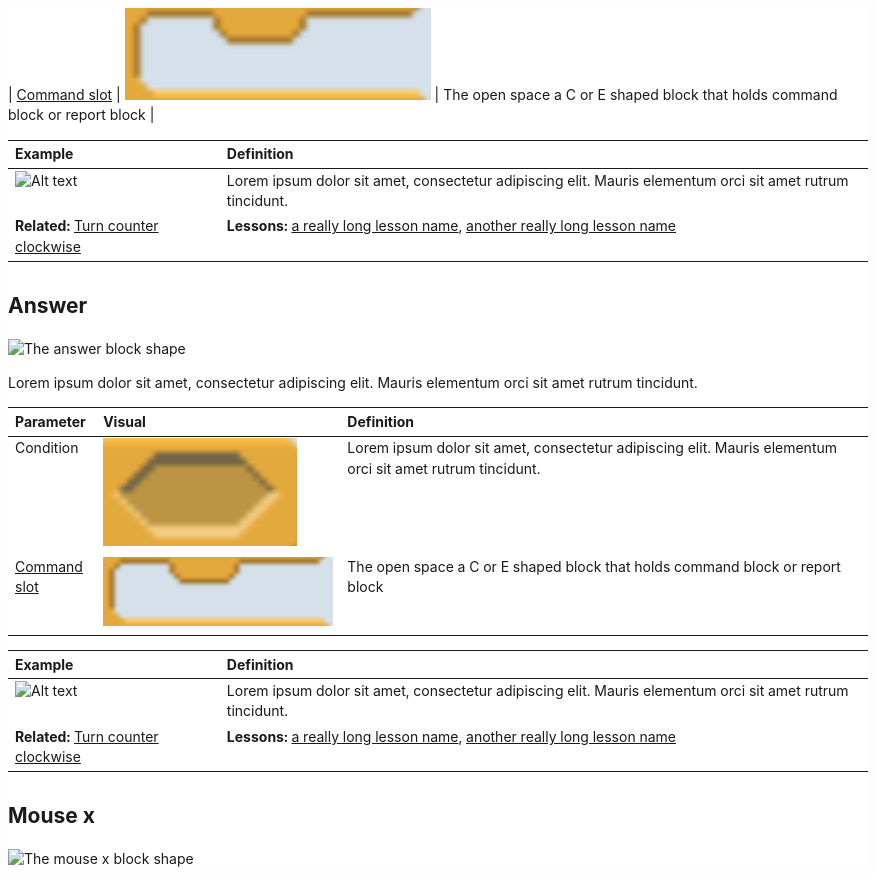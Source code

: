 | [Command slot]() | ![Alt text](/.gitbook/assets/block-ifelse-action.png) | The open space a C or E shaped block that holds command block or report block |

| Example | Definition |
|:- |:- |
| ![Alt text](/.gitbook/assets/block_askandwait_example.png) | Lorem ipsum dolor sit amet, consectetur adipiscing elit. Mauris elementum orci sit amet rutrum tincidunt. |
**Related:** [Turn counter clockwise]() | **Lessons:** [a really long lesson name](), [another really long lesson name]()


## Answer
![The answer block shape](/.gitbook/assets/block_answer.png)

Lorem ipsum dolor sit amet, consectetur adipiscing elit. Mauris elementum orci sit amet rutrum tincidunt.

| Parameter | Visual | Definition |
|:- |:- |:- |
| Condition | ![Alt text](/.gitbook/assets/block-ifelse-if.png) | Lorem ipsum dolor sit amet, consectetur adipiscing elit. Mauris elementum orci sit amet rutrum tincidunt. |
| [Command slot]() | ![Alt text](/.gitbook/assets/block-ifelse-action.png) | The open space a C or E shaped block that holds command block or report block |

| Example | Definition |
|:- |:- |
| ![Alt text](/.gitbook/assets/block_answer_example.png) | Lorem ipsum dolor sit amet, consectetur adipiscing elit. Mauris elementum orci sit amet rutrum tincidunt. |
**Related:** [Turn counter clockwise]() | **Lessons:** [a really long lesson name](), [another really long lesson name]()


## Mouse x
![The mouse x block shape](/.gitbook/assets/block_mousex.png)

#####

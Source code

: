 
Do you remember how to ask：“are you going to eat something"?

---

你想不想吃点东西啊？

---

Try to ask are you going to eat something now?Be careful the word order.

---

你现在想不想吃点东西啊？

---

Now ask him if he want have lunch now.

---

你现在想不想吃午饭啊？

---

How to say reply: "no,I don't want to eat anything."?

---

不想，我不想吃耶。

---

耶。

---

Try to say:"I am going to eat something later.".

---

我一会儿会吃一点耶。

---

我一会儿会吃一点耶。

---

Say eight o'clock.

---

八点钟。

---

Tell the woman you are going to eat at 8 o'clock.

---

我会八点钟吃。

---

#####

### Work required
With the line holding "answer block shape](/.gitbook/assets/block_answer.png)" as the first and the line holding "text](/.gitbook/assets/block_answer_example.png) | Lorem" as the last, please transcribe exactly the lines of the material above in that range and nothing else.

### Output
![The answer block shape](/.gitbook/assets/block_answer.png)

Lorem ipsum dolor sit amet, consectetur adipiscing elit. Mauris elementum orci sit amet rutrum tincidunt.

| Parameter | Visual | Definition |
|:- |:- |:- |
| Condition | ![Alt text](/.gitbook/assets/block-ifelse-if.png) | Lorem ipsum dolor sit amet, consectetur adipiscing elit. Mauris elementum orci sit amet rutrum tincidunt. |
| [Command slot]() | ![Alt text](/.gitbook/assets/block-ifelse-action.png) | The open space a C or E shaped block that holds command block or report block |

| Example | Definition |
|:- |:- |
| ![Alt text](/.gitbook/assets/block_answer_example.png) | Lorem ipsum dolor sit amet, consectetur adipiscing elit. Mauris elementum orci sit amet rutrum tincidunt. |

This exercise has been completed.